Ложь липнет к языку, но, пока что, это – лучшее, что он может сделать.

А Гилл будто бы читает его мысли, когда возвращается на кухню с бутылкой шато латур, начиная выискивать винные бокалы.

Сил на то, чтоб тупо пялиться вперёд, у него не остаётся, потому Баркер просто позволяет голове упасть на лежащие на столе руки. Рик не следит за тем, как Скарлетт разливает вино по бокалам.

Она тихо садится напротив. Делает глоток сухого красного.

— Пей.

Гилл решительно подталкивает бокал к нему, приказывая тоном абсолютно холодным. Он медленно поднимает глаза на неё, вопросительно вскидывая бровь.

— Дважды не повторяю.

Рик пожимает плечами, сдаётся. Да и, честно, уговаривать его бы не пришлось, а во втором дубле он не нуждался вовсе. Опрокидывает, до дна.

А она улыбается. Прижимая чистый бокал к щеке, довольно отпивает ещё, с искрами в синих глазах созерцая рисующуюся картину.

— Мне напомнить твою фразу о скоте? Не стоит? – ухмылка играет на красных губах ярко.

— Вся моя жизнь – ебаная ложь, – Ричард пальцем обводит изящное стекло. — Так что это не возымеет никакого эффекта. Теперь мне без разницы.

Одного будет достаточно, думает Скарлетт.

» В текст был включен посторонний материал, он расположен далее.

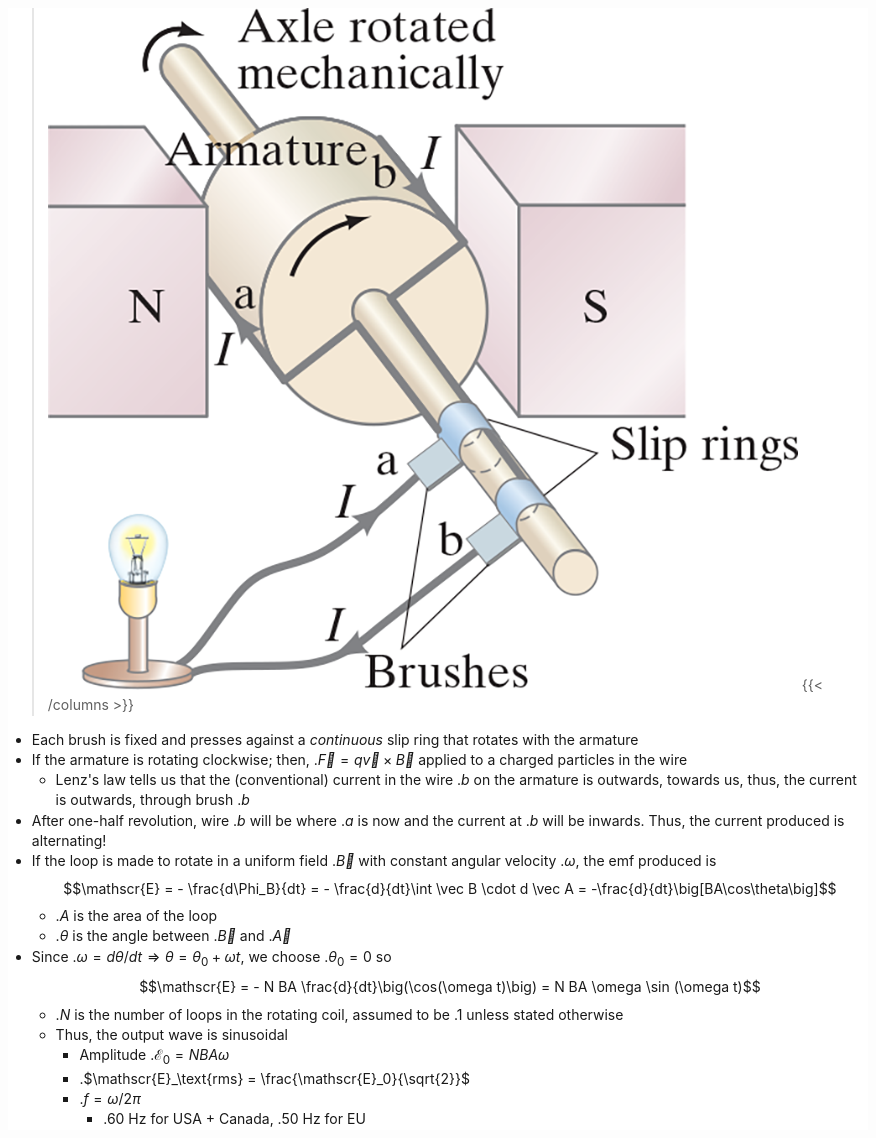 > ![Generator](/docs/physics-7b/imgs/29/generator.png)
{{< /columns >}}
- Each brush is fixed and presses against a _continuous_ slip ring that rotates with the armature
- If the armature is rotating clockwise; then, .$\vec F = q \vec v \times \vec B$ applied to a charged particles in the wire
    - Lenz's law tells us that the (conventional) current in the wire .$b$ on the armature is outwards, towards us, thus, the current is outwards, through brush .$b$
- After one-half revolution, wire .$b$ will be where .$a$ is now and the current at .$b$ will be inwards. Thus, the current produced is alternating!
- If the loop is made to rotate in a uniform field .$\vec B$ with constant angular velocity .$\omega$, the emf produced is
    $$\mathscr{E} = - \frac{d\Phi_B}{dt} = - \frac{d}{dt}\int \vec B \cdot d \vec A = -\frac{d}{dt}\big[BA\cos\theta\big]$$
    - .$A$ is the area of the loop
    - .$\theta$ is the angle between .$\vec B$ and .$\vec A$
- Since .$\omega = d\theta/dt \Longrightarrow \theta = \theta_0 + \omega t$, we choose .$\theta_0 = 0$ so
    $$\mathscr{E} = - N BA \frac{d}{dt}\big(\cos(\omega t)\big) = N BA \omega \sin (\omega t)$$
    - .$N$ is the number of loops in the rotating coil, assumed to be .$1$ unless stated otherwise
    - Thus, the output wave is sinusoidal
        - Amplitude .$\mathscr{E}_0 = NBA\omega$
        - .$\mathscr{E}_\text{rms} = \frac{\mathscr{E}_0}{\sqrt{2}}$
        - .$f = \omega / 2\pi$
            - .$\text{60 Hz}$ for USA + Canada, .$\text{50 Hz}$ for EU
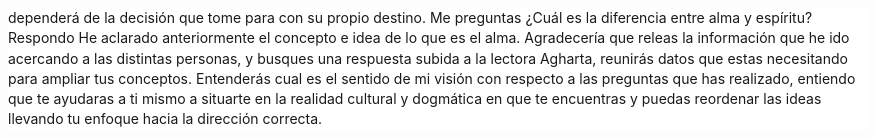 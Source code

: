 dependerá de la decisión que tome para con su propio destino.
Me preguntas
¿Cuál es la diferencia entre alma y espíritu?
Respondo
He aclarado anteriormente el concepto e idea de lo que es el
alma.
Agradecería que releas la información que he ido acercando
a las distintas personas, y busques una
respuesta subida a la
lectora Agharta, reunirás datos que estas necesitando para
ampliar tus conceptos.
Entenderás cual es el sentido de mi visión con respecto a las
preguntas que has realizado, entiendo que te ayudaras a ti mismo
a situarte en la realidad cultural y dogmática en que te
encuentras y puedas reordenar las ideas llevando tu enfoque
hacia la dirección correcta.
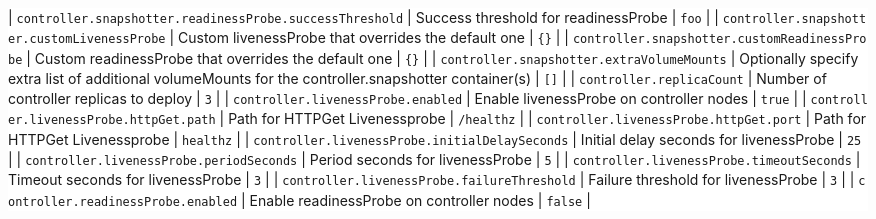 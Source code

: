 | `controller.snapshotter.readinessProbe.successThreshold`      | Success threshold for readinessProbe                                                                      | `foo`                                                                                                                                                                                                                                                                          |
| `controller.snapshotter.customLivenessProbe`                  | Custom livenessProbe that overrides the default one                                                       | `{}`                                                                                                                                                                                                                                                                           |
| `controller.snapshotter.customReadinessProbe`                 | Custom readinessProbe that overrides the default one                                                      | `{}`                                                                                                                                                                                                                                                                           |
| `controller.snapshotter.extraVolumeMounts`                    | Optionally specify extra list of additional volumeMounts for the controller.snapshotter container(s)      | `[]`                                                                                                                                                                                                                                                                           |
| `controller.replicaCount`                                     | Number of controller replicas to deploy                                                                   | `3`                                                                                                                                                                                                                                                                            |
| `controller.livenessProbe.enabled`                            | Enable livenessProbe on controller nodes                                                                  | `true`                                                                                                                                                                                                                                                                         |
| `controller.livenessProbe.httpGet.path`                       | Path for HTTPGet Livenessprobe                                                                            | `/healthz`                                                                                                                                                                                                                                                                     |
| `controller.livenessProbe.httpGet.port`                       | Path for HTTPGet Livenessprobe                                                                            | `healthz`                                                                                                                                                                                                                                                                      |
| `controller.livenessProbe.initialDelaySeconds`                | Initial delay seconds for livenessProbe                                                                   | `25`                                                                                                                                                                                                                                                                           |
| `controller.livenessProbe.periodSeconds`                      | Period seconds for livenessProbe                                                                          | `5`                                                                                                                                                                                                                                                                            |
| `controller.livenessProbe.timeoutSeconds`                     | Timeout seconds for livenessProbe                                                                         | `3`                                                                                                                                                                                                                                                                            |
| `controller.livenessProbe.failureThreshold`                   | Failure threshold for livenessProbe                                                                       | `3`                                                                                                                                                                                                                                                                            |
| `controller.readinessProbe.enabled`                           | Enable readinessProbe on controller nodes                                                                 | `false`                                                                                                                                                                                                                                                                        | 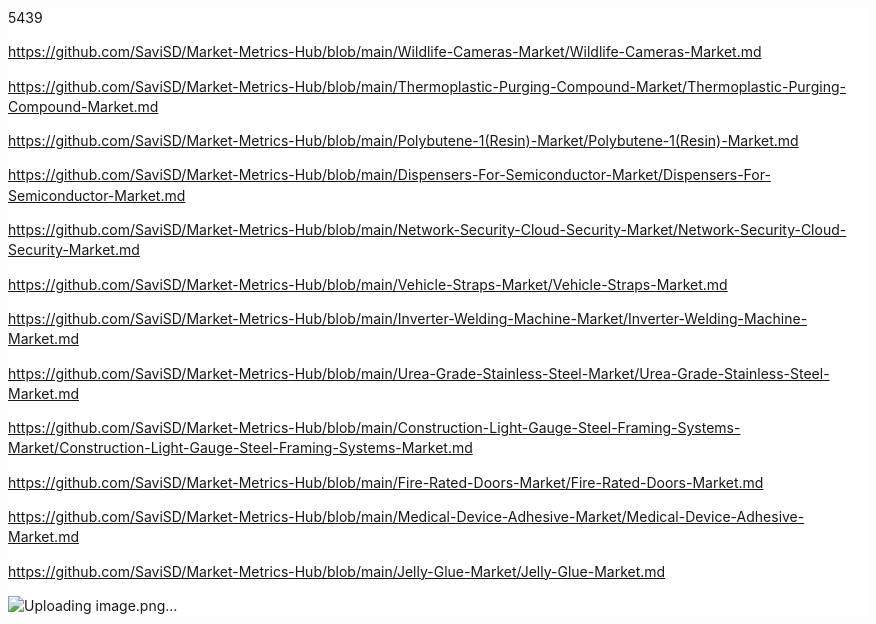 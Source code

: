 5439</p><p><a href="https://github.com/SaviSD/Market-Metrics-Hub/blob/main/Wildlife-Cameras-Market/Wildlife-Cameras-Market.md">https://github.com/SaviSD/Market-Metrics-Hub/blob/main/Wildlife-Cameras-Market/Wildlife-Cameras-Market.md</a></p><p><a href="https://github.com/SaviSD/Market-Metrics-Hub/blob/main/Thermoplastic-Purging-Compound-Market/Thermoplastic-Purging-Compound-Market.md">https://github.com/SaviSD/Market-Metrics-Hub/blob/main/Thermoplastic-Purging-Compound-Market/Thermoplastic-Purging-Compound-Market.md</a></p><p><a href="https://github.com/SaviSD/Market-Metrics-Hub/blob/main/Polybutene-1(Resin)-Market/Polybutene-1(Resin)-Market.md">https://github.com/SaviSD/Market-Metrics-Hub/blob/main/Polybutene-1(Resin)-Market/Polybutene-1(Resin)-Market.md</a></p><p><a href="https://github.com/SaviSD/Market-Metrics-Hub/blob/main/Dispensers-For-Semiconductor-Market/Dispensers-For-Semiconductor-Market.md">https://github.com/SaviSD/Market-Metrics-Hub/blob/main/Dispensers-For-Semiconductor-Market/Dispensers-For-Semiconductor-Market.md</a></p><p><a href="https://github.com/SaviSD/Market-Metrics-Hub/blob/main/Network-Security-Cloud-Security-Market/Network-Security-Cloud-Security-Market.md">https://github.com/SaviSD/Market-Metrics-Hub/blob/main/Network-Security-Cloud-Security-Market/Network-Security-Cloud-Security-Market.md</a></p><p><a href="https://github.com/SaviSD/Market-Metrics-Hub/blob/main/Vehicle-Straps-Market/Vehicle-Straps-Market.md">https://github.com/SaviSD/Market-Metrics-Hub/blob/main/Vehicle-Straps-Market/Vehicle-Straps-Market.md</a></p><p><a href="https://github.com/SaviSD/Market-Metrics-Hub/blob/main/Inverter-Welding-Machine-Market/Inverter-Welding-Machine-Market.md">https://github.com/SaviSD/Market-Metrics-Hub/blob/main/Inverter-Welding-Machine-Market/Inverter-Welding-Machine-Market.md</a></p><p><a href="https://github.com/SaviSD/Market-Metrics-Hub/blob/main/Urea-Grade-Stainless-Steel-Market/Urea-Grade-Stainless-Steel-Market.md">https://github.com/SaviSD/Market-Metrics-Hub/blob/main/Urea-Grade-Stainless-Steel-Market/Urea-Grade-Stainless-Steel-Market.md</a></p><p><a href="https://github.com/SaviSD/Market-Metrics-Hub/blob/main/Construction-Light-Gauge-Steel-Framing-Systems-Market/Construction-Light-Gauge-Steel-Framing-Systems-Market.md">https://github.com/SaviSD/Market-Metrics-Hub/blob/main/Construction-Light-Gauge-Steel-Framing-Systems-Market/Construction-Light-Gauge-Steel-Framing-Systems-Market.md</a></p><p><a href="https://github.com/SaviSD/Market-Metrics-Hub/blob/main/Fire-Rated-Doors-Market/Fire-Rated-Doors-Market.md">https://github.com/SaviSD/Market-Metrics-Hub/blob/main/Fire-Rated-Doors-Market/Fire-Rated-Doors-Market.md</a></p><p><a href="https://github.com/SaviSD/Market-Metrics-Hub/blob/main/Medical-Device-Adhesive-Market/Medical-Device-Adhesive-Market.md">https://github.com/SaviSD/Market-Metrics-Hub/blob/main/Medical-Device-Adhesive-Market/Medical-Device-Adhesive-Market.md</a></p><p><a href="https://github.com/SaviSD/Market-Metrics-Hub/blob/main/Jelly-Glue-Market/Jelly-Glue-Market.md">https://github.com/SaviSD/Market-Metrics-Hub/blob/main/Jelly-Glue-Market/Jelly-Glue-Market.md</a></p>
![Uploading image.png…]()
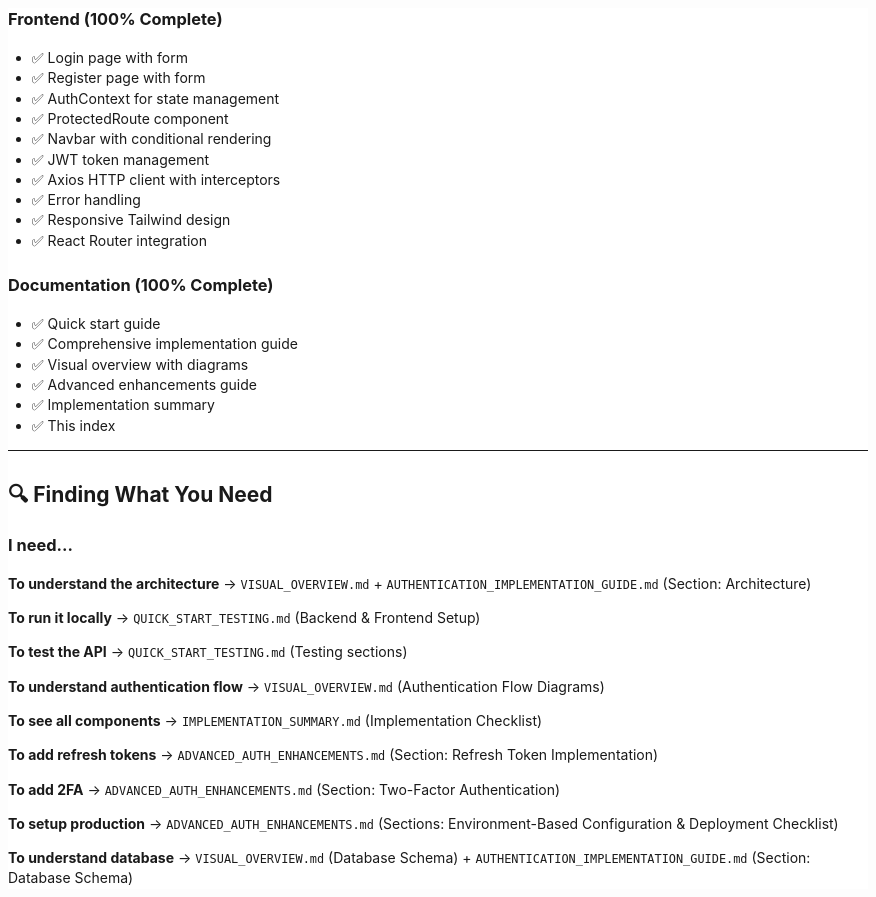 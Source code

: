 ### Frontend (100% Complete)
- ✅ Login page with form
- ✅ Register page with form
- ✅ AuthContext for state management
- ✅ ProtectedRoute component
- ✅ Navbar with conditional rendering
- ✅ JWT token management
- ✅ Axios HTTP client with interceptors
- ✅ Error handling
- ✅ Responsive Tailwind design
- ✅ React Router integration

### Documentation (100% Complete)
- ✅ Quick start guide
- ✅ Comprehensive implementation guide
- ✅ Visual overview with diagrams
- ✅ Advanced enhancements guide
- ✅ Implementation summary
- ✅ This index

---

## 🔍 Finding What You Need

### I need...

**To understand the architecture**
→ `VISUAL_OVERVIEW.md` + `AUTHENTICATION_IMPLEMENTATION_GUIDE.md` (Section: Architecture)

**To run it locally**
→ `QUICK_START_TESTING.md` (Backend & Frontend Setup)

**To test the API**
→ `QUICK_START_TESTING.md` (Testing sections)

**To understand authentication flow**
→ `VISUAL_OVERVIEW.md` (Authentication Flow Diagrams)

**To see all components**
→ `IMPLEMENTATION_SUMMARY.md` (Implementation Checklist)

**To add refresh tokens**
→ `ADVANCED_AUTH_ENHANCEMENTS.md` (Section: Refresh Token Implementation)

**To add 2FA**
→ `ADVANCED_AUTH_ENHANCEMENTS.md` (Section: Two-Factor Authentication)

**To setup production**
→ `ADVANCED_AUTH_ENHANCEMENTS.md` (Sections: Environment-Based Configuration & Deployment Checklist)

**To understand database**
→ `VISUAL_OVERVIEW.md` (Database Schema) + `AUTHENTICATION_IMPLEMENTATION_GUIDE.md` (Section: Database Schema)

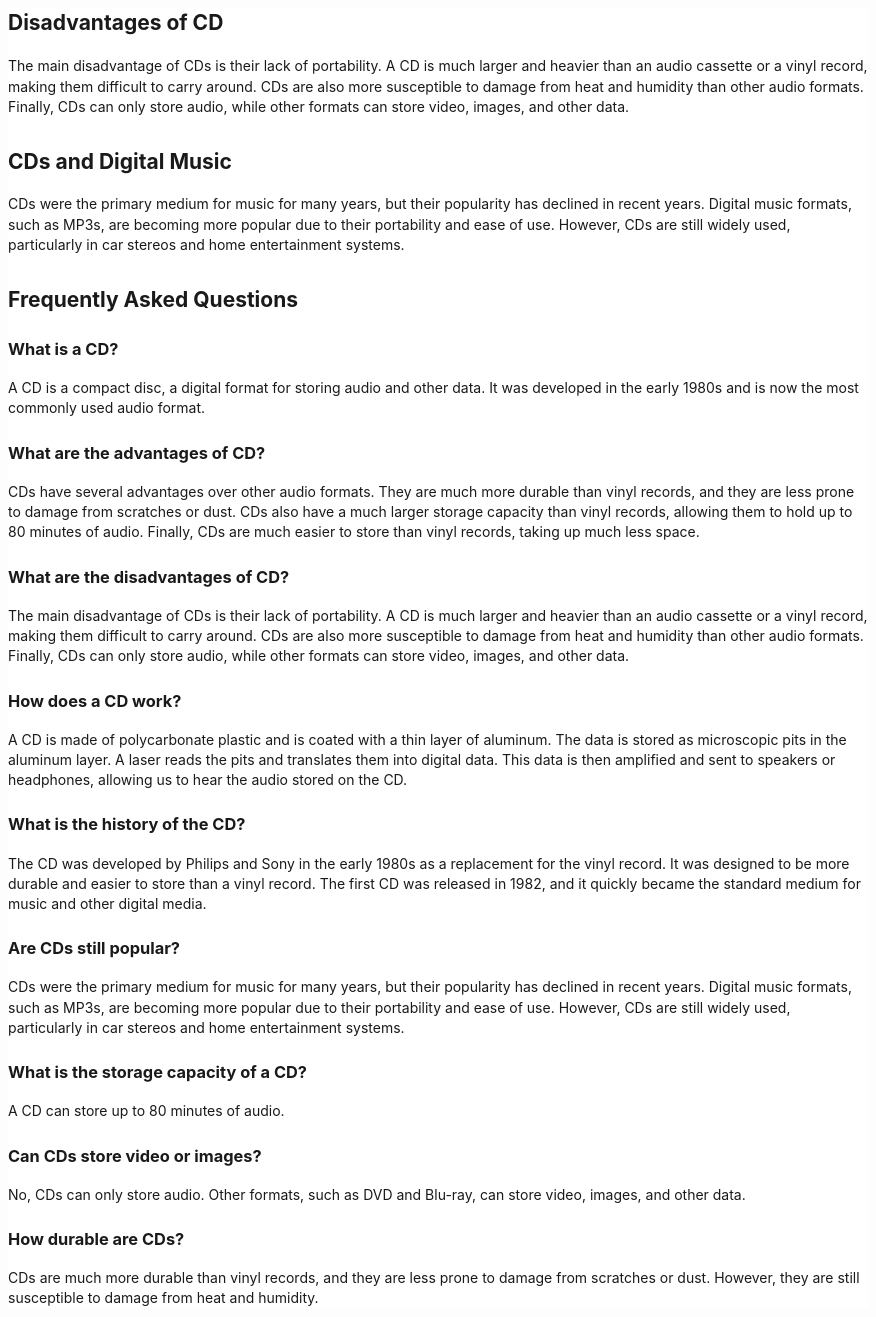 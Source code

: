 <h2>Disadvantages of CD</h2>

The main disadvantage of CDs is their lack of portability. A CD is much larger and heavier than an audio cassette or a vinyl record, making them difficult to carry around. CDs are also more susceptible to damage from heat and humidity than other audio formats. Finally, CDs can only store audio, while other formats can store video, images, and other data.

<h2>CDs and Digital Music</h2>

CDs were the primary medium for music for many years, but their popularity has declined in recent years. Digital music formats, such as MP3s, are becoming more popular due to their portability and ease of use. However, CDs are still widely used, particularly in car stereos and home entertainment systems.

<h2>Frequently Asked Questions</h2>

<h3>What is a CD?</h3>
A CD is a compact disc, a digital format for storing audio and other data. It was developed in the early 1980s and is now the most commonly used audio format.

<h3>What are the advantages of CD?</h3>
CDs have several advantages over other audio formats. They are much more durable than vinyl records, and they are less prone to damage from scratches or dust. CDs also have a much larger storage capacity than vinyl records, allowing them to hold up to 80 minutes of audio. Finally, CDs are much easier to store than vinyl records, taking up much less space.

<h3>What are the disadvantages of CD?</h3>
The main disadvantage of CDs is their lack of portability. A CD is much larger and heavier than an audio cassette or a vinyl record, making them difficult to carry around. CDs are also more susceptible to damage from heat and humidity than other audio formats. Finally, CDs can only store audio, while other formats can store video, images, and other data.

<h3>How does a CD work?</h3>
A CD is made of polycarbonate plastic and is coated with a thin layer of aluminum. The data is stored as microscopic pits in the aluminum layer. A laser reads the pits and translates them into digital data. This data is then amplified and sent to speakers or headphones, allowing us to hear the audio stored on the CD.

<h3>What is the history of the CD?</h3>
The CD was developed by Philips and Sony in the early 1980s as a replacement for the vinyl record. It was designed to be more durable and easier to store than a vinyl record. The first CD was released in 1982, and it quickly became the standard medium for music and other digital media.

<h3>Are CDs still popular?</h3>
CDs were the primary medium for music for many years, but their popularity has declined in recent years. Digital music formats, such as MP3s, are becoming more popular due to their portability and ease of use. However, CDs are still widely used, particularly in car stereos and home entertainment systems.

<h3>What is the storage capacity of a CD?</h3>
A CD can store up to 80 minutes of audio.

<h3>Can CDs store video or images?</h3>
No, CDs can only store audio. Other formats, such as DVD and Blu-ray, can store video, images, and other data.

<h3>How durable are CDs?</h3>
CDs are much more durable than vinyl records, and they are less prone to damage from scratches or dust. However, they are still susceptible to damage from heat and humidity.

— Ещё? – предлагает она, кивая на чёрную бутылку.

Он, конечно же, ничего ей не расскажет. Вероятно, она уже обо всём знает, вероятно – была в курсе с самого начала. Она, конечно же, его обыграла. Унизила, растоптав и вдавив в землю, и эта мысль, почему-то, приходит в исключительно одурманенную алкоголем голову. И что?

Только сейчас понимает, что в сущности никогда не был сильным, никогда не был цельным, никогда не был ничем выдающимся… Плакать не о чем. Грязь была его неотъемлемым, а сейчас его всего-то вдавили в неё лицом. Что страшного?

Его самолюбие, наверное, должно было заиграть яркими красками ещё на первых порах, но ему, почему-то, до безумия безразлично. Эта мысль, разбитая и незаконченная, вызывает один лишь смех. И он смеётся.

Она впитывает каждое его движение: жадно наблюдает за тем, как он пачкает губы, сглатывает, как наполняет бокал снова и снова, доливает сама. И говорит. Голосом лелейным, усыпляющим… Только он не слышит. Всё равно. Ни одного слова – всё мимо, насквозь, прочь из ушей.

Когда пустеет бутылка, Рик наконец поднимается. Это тяжело: голова идёт кругом как-то непривычно, лёгкая тошнота обволакивает внутренности чем-то навязчивым. И это странно, это… Ужасно странно, потому что это всего одна бутылка, даже немного меньше, это… Странно. Запутанно. Гилл следует за ним тусклой тенью. Ха. Почему она идёт за ним?